В стихотворении «Два взора» («Кормчие звезды», 1903) Вячеслав Иванов как бы познакомил стихотворение Фета с продолжением того философского стебля, боковым побегом которого оно было. «Два взора» сочетают отрицательный инфинитив (не родиться), совпадающий с фетовским, с мифологической аллегоризацией природы и характерной апострофой (Ты скажешь:) у Тютчева:
Высот недвижные озера –
Отверстые зеницы гор –
Мглой неразгаданного взора
Небес глубокий мерят взор.
Ты скажешь: в ясные глядится
С улыбкой дикою Сатир, –
Он, тайну Мойр шепнувший в мир,
Что жребий лучший – не родиться.
Иванов снабдил эти стихи примечанием, в котором сослался на «известный рассказ Аристотеля у Плутарха, ad. Apoll, 27, о Силене (он же, по позднейшим представлениям, – Сатир), пойманном Мидасом и против воли открывшем царю, что наилучший жребий – не родиться на свет, а следующий за ним – вскоре по рождении умереть» [Иванов 1903: 366]. Ссылка на Плутарха играет не столько пояснительную, сколько отвлекающую роль, маскируя настоящий источник вдохновения Иванова – «Рождение трагедии» Ницше, где ответ Силена Мидасу представлен как квинтэссенция исконно пессимистического духа эллинов. Описывая данный эпизод, Ницше [1990: I, 66–67] упоминает раскатистый хохот Силена (→ улыбка дикая Сатира), а чуть ниже, в ряду «мифических примеров», порожденных «философией лесного бога», – безжалостно царящую над всем познанным Мойру (→ тайна Мойр). Оба эти мотива отсутствуют и в «Утешении к Аполлонию» (откуда Ницше взял такую деталь, как упорное молчание Силена, который лишь по принуждению в конце концов отверзает уста), и в «Пестрых рассказах» (3. 18) Элиана, где, со ссылкой на Феопомпа, тоже повествуется о беседе Мидаса с Силеном (но Силен открывает Мидасу совсем другие тайны).
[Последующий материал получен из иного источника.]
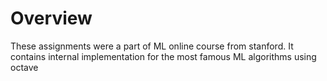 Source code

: # Overview 
These assignments were a part of ML online course from stanford. It contains internal implementation for the most famous ML algorithms using octave 

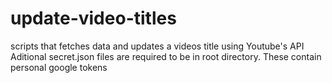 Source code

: # update-video-titles
 scripts that fetches data and updates a videos title using Youtube's API
Aditional secret.json files are required to be in root directory. These contain personal google tokens
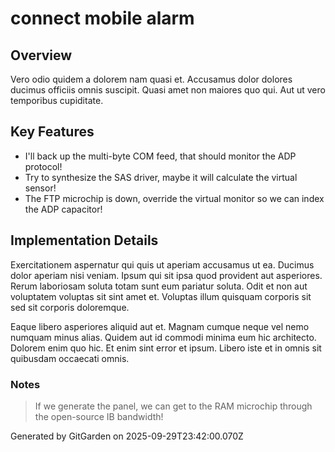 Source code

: # connect mobile alarm

## Overview
Vero odio quidem a dolorem nam quasi et. Accusamus dolor dolores ducimus officiis omnis suscipit. Quasi amet non maiores quo qui. Aut ut vero temporibus cupiditate.

## Key Features
- I'll back up the multi-byte COM feed, that should monitor the ADP protocol!
- Try to synthesize the SAS driver, maybe it will calculate the virtual sensor!
- The FTP microchip is down, override the virtual monitor so we can index the ADP capacitor!

## Implementation Details
Exercitationem aspernatur qui quis ut aperiam accusamus ut ea. Ducimus dolor aperiam nisi veniam. Ipsum qui sit ipsa quod provident aut asperiores. Rerum laboriosam soluta totam sunt eum pariatur soluta. Odit et non aut voluptatem voluptas sit sint amet et. Voluptas illum quisquam corporis sit sed sit corporis doloremque.
 Eaque libero asperiores aliquid aut et. Magnam cumque neque vel nemo numquam minus alias. Quidem aut id commodi minima eum hic architecto. Dolorem enim quo hic. Et enim sint error et ipsum. Libero iste et in omnis sit quibusdam occaecati omnis.

### Notes
> If we generate the panel, we can get to the RAM microchip through the open-source IB bandwidth!

Generated by GitGarden on 2025-09-29T23:42:00.070Z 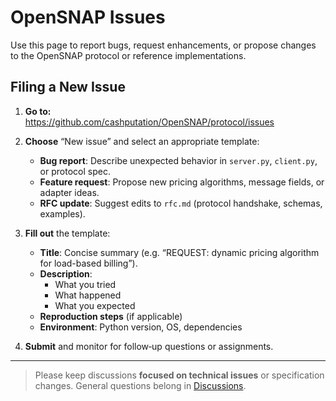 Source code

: <!-- ISSUES.md -->

# OpenSNAP Issues

Use this page to report bugs, request enhancements, or propose changes to the OpenSNAP protocol or reference implementations.

## Filing a New Issue

1. **Go to:**  
   https://github.com/cashputation/OpenSNAP/protocol/issues

2. **Choose** “New issue” and select an appropriate template:
   - **Bug report**: Describe unexpected behavior in `server.py`, `client.py`, or protocol spec.
   - **Feature request**: Propose new pricing algorithms, message fields, or adapter ideas.
   - **RFC update**: Suggest edits to `rfc.md` (protocol handshake, schemas, examples).

3. **Fill out** the template:
   - **Title**: Concise summary (e.g. “REQUEST: dynamic pricing algorithm for load-based billing”).
   - **Description**:  
     - What you tried  
     - What happened  
     - What you expected  
   - **Reproduction steps** (if applicable)  
   - **Environment**: Python version, OS, dependencies

4. **Submit** and monitor for follow‑up questions or assignments.

---

> Please keep discussions **focused on technical issues** or specification changes. General questions belong in [Discussions](DISCUSSIONS.md).
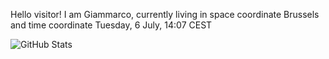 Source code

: Hello visitor! I am Giammarco, currently living in space coordinate Brussels and time coordinate Tuesday, 6 July, 14:07 CEST

![GitHub Stats](https://github-readme-stats.vercel.app/api?username=grcasanova)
1.1.2. Ничем принципиально не выделяясь среди других многочисленных свидетельств пессимистического мироощущения древних греков, «Силенова мудрость», однако, явилась их наиболее емким, клишированным выражением[290]. В восприятии Шопенгауэра, Фета и русских символистов классическая сентенция, разумеется, накладывалась на ее переработку позднейшей интеллектуальной традицией, выражая базисную для всех эсхатологических учений идею первородного греха и представление о рождении как понесенной за этот грех каре и о земной жизни как о длящемся наказании. Метафора земной жизни как тюремного наказания за априорно преступное рождение была смоделирована буквально в драме Кальдерона «Жизнь есть сон», ценимой Шопенгауэром[291], а в век романтизма – в поэме Виньи «Тюрьма» (1821); в русской поэзии она варьировалась от Лермонтова[292] до Минского[293].
Восприятие мира как тюрьмы, всем памятное по беседе Гамлета с Розенкранцем, разрабатывалось поэтами двояко. В одном случае мобилизовалась идея верховного существа как вселенского тюремщика, подобного гностическим архонтам. Соответственно, «архетип всевидящего (или всезнающего) “солнечного ока” диаволизир[овался], становясь каким-то божественным “вуайеризмом”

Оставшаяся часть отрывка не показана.